Exercise directions
Wherever "begin" shows up in the records below, copy the whole line.

Plain-text document sources:
Start of Block
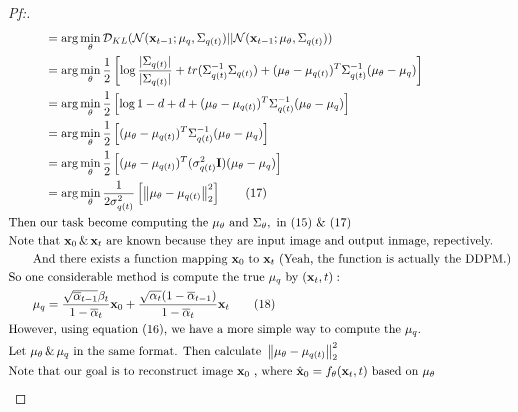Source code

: \documentclass{article}
\begin{document}
\begin{proof}[\textit{Pf:}]
\begin{align}
        &\qquad\quad = \arg\min_{\theta} \mathcal{D}_{KL}(\mathcal{N}(\mathbf{x}_{t-1};\mu_q, \Sigma_{q(t)}) || \mathcal{N}(\mathbf{x}_{t-1}; \mu_{\theta},\Sigma_{q(t)})) \notag \\
        &\qquad\quad = \arg\min_{\theta} \frac{1}{2} \left[ \log \frac{|\Sigma_{q(t)}|}{|\Sigma_{q(t)}|} + tr(\Sigma_{q(t)}^{-1}\Sigma_{q(t)}) + ( \mu_{\theta} - \mu_{q(t)})^T\Sigma_{q(t)}^{-1}(\mu_{\theta} - \mu_{q}) \right] \notag \\
        &\qquad\quad = \arg\min_{\theta} \frac{1}{2} \left[ \log 1 -d + d + ( \mu_{\theta} - \mu_{q(t)})^T\Sigma_{q(t)}^{-1}(\mu_{\theta} - \mu_{q}) \right] \notag \\
        &\qquad\quad = \arg\min_{\theta} \frac{1}{2} \left[ (\mu_{\theta} - \mu_{q(t)})^T\Sigma_{q(t)}^{-1}(\mu_{\theta} - \mu_{q}) \right] \notag \\
        &\qquad\quad = \arg\min_{\theta} \frac{1}{2} \left[ (\mu_{\theta} - \mu_{q(t)})^T(\sigma_{q(t)}^2\mathbf{I})(\mu_{\theta} - \mu_{q}) \right] \notag \\
        &\qquad\quad = \arg\min_{\theta} \frac{1}{2\sigma_{q(t)}^2} \left[ \left\lVert  \mu_{\theta} - \mu_{q(t)} \right\rVert ^2_2 \right] \tag{17} \\
        &\text{Then our task become computing the } \mu_{\theta} \text{ and } \Sigma_{\theta}, \text{ in (15) \& (17)} \notag \\
        &\text{Note that }\mathbf{x}_0\, \& \,\mathbf{x}_t \text{ are known because they are input image and output inmage, repectively. }\notag \\
        &\qquad\text{And there exists a function mapping }\mathbf{x}_0 \text{ to } \mathbf{x}_t \text{ (Yeah, the function is actually the DDPM.)} \notag \\
        &\text{So one considerable method is compute the true }\mu_q \text{ by } (\mathbf{x}_t, t): \notag \\
        &\qquad \mu_q = \frac{\sqrt{\overline{\alpha}_{t-1}}\beta_t}{1-\overline{\alpha}_t}\mathbf{x}_0 + \frac{\sqrt{\alpha_{t}}(1-\overline{\alpha}_{t-1})}{1-\overline{\alpha}_t}\mathbf{x}_t \tag{18} \\
        &\text{However, using equation (16), we have a more simple way to compute the }\mu_q \text{.} \notag \\
        &\text{Let }\mu_{\theta} \,\&\, \mu_q \text{ in the same format. Then calculate } \left\lVert  \mu_{\theta} - \mu_{q(t)} \right\rVert ^2_2  \notag \\
        &\text{Note that our goal is to reconstruct image } \mathbf{x}_0 \text{ , where } \hat{\mathbf{x}}_0 =  f_{\theta}(\mathbf{x}_t, t) \text{ based on } \mu_{\theta} \notag \\ 

\end{align}
\end{proof}
\end{document}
End of Block
Task result
\begin{document}
\begin{proof}[\textit{Pf:}]
\begin{align}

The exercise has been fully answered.